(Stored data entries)

=== Section Start ===

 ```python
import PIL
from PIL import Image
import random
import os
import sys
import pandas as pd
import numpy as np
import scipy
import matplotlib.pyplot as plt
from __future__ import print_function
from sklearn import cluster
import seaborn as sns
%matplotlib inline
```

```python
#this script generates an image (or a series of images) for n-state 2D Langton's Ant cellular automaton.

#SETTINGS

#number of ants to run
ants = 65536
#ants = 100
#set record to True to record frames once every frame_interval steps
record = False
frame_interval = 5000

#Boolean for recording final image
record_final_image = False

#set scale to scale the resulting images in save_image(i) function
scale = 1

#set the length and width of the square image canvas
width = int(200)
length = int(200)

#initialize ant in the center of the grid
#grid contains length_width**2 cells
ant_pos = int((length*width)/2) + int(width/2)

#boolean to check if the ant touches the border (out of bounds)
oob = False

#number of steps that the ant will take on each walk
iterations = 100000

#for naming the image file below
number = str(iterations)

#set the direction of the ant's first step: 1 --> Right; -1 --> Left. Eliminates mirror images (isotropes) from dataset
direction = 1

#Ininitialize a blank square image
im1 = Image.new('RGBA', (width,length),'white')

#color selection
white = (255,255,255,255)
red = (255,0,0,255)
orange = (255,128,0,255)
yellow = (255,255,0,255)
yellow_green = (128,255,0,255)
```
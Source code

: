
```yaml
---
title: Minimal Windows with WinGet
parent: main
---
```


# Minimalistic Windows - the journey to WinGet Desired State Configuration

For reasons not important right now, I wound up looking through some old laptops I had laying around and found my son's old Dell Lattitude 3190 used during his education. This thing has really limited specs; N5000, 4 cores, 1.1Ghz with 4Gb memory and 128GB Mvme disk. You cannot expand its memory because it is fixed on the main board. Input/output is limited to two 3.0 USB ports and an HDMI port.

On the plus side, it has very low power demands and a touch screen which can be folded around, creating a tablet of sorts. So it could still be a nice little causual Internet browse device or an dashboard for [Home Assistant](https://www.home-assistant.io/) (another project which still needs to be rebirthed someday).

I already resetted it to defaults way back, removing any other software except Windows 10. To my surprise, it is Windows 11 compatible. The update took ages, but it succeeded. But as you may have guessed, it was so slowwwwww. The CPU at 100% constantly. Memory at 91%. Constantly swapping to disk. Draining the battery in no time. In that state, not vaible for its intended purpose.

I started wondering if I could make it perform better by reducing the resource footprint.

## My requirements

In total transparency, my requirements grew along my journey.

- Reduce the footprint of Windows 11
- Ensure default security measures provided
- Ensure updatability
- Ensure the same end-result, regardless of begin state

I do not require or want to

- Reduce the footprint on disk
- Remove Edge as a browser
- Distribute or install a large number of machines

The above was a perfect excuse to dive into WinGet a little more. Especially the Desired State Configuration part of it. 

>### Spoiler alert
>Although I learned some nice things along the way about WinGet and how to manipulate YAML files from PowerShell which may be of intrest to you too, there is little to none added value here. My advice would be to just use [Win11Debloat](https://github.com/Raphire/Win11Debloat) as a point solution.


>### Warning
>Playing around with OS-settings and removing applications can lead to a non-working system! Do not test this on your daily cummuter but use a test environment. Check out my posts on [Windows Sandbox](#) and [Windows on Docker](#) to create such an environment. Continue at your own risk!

=== Section End ===

- About this task -
Reproduce the data exactly, character for character.

- Expected answer -
 ```python
import PIL
from PIL import Image
import random
import os
import sys
import pandas as pd
import numpy as np
import scipy
import matplotlib.pyplot as plt
from __future__ import print_function
from sklearn import cluster
import seaborn as sns
%matplotlib inline
```

```python
#this script generates an image (or a series of images) for n-state 2D Langton's Ant cellular automaton.

#SETTINGS

#number of ants to run
ants = 65536
#ants = 100
#set record to True to record frames once every frame_interval steps
record = False
frame_interval = 5000

#Boolean for recording final image
record_final_image = False

#set scale to scale the resulting images in save_image(i) function
scale = 1

#set the length and width of the square image canvas
width = int(200)
length = int(200)

#initialize ant in the center of the grid
#grid contains length_width**2 cells
ant_pos = int((length*width)/2) + int(width/2)

#boolean to check if the ant touches the border (out of bounds)
oob = False

#number of steps that the ant will take on each walk
iterations = 100000

#for naming the image file below
number = str(iterations)

#set the direction of the ant's first step: 1 --> Right; -1 --> Left. Eliminates mirror images (isotropes) from dataset
direction = 1

#Ininitialize a blank square image
im1 = Image.new('RGBA', (width,length),'white')

#color selection
white = (255,255,255,255)
red = (255,0,0,255)
orange = (255,128,0,255)
yellow = (255,255,0,255)
yellow_green = (128,255,0,255)
```
Source code

:
```yaml
---
title: Minimal Windows with WinGet
parent: main
---
```


# Minimalistic Windows - the journey to WinGet Desired State Configuration

For reasons not important right now, I wound up looking through some old laptops I had laying around and found my son's old Dell Lattitude 3190 used during his education. This thing has really limited specs; N5000, 4 cores, 1.1Ghz with 4Gb memory and 128GB Mvme disk. You cannot expand its memory because it is fixed on the main board. Input/output is limited to two 3.0 USB ports and an HDMI port.

On the plus side, it has very low power demands and a touch screen which can be folded around, creating a tablet of sorts. So it could still be a nice little causual Internet browse device or an dashboard for [Home Assistant](https://www.home-assistant.io/) (another project which still needs to be rebirthed someday).

I already resetted it to defaults way back, removing any other software except Windows 10. To my surprise, it is Windows 11 compatible. The update took ages, but it succeeded. But as you may have guessed, it was so slowwwwww. The CPU at 100% constantly. Memory at 91%. Constantly swapping to disk. Draining the battery in no time. In that state, not vaible for its intended purpose.

I started wondering if I could make it perform better by reducing the resource footprint.

## My requirements

In total transparency, my requirements grew along my journey.

- Reduce the footprint of Windows 11
- Ensure default security measures provided
- Ensure updatability
- Ensure the same end-result, regardless of begin state

I do not require or want to

- Reduce the footprint on disk
- Remove Edge as a browser
- Distribute or install a large number of machines

The above was a perfect excuse to dive into WinGet a little more. Especially the Desired State Configuration part of it. 

>### Spoiler alert
>Although I learned some nice things along the way about WinGet and how to manipulate YAML files from PowerShell which may be of intrest to you too, there is little to none added value here. My advice would be to just use [Win11Debloat](https://github.com/Raphire/Win11Debloat) as a point solution.


>### Warning
>Playing around with OS-settings and removing applications can lead to a non-working system! Do not test this on your daily cummuter but use a test environment. Check out my posts on [Windows Sandbox](#) and [Windows on Docker](#) to create such an environment. Continue at your own risk!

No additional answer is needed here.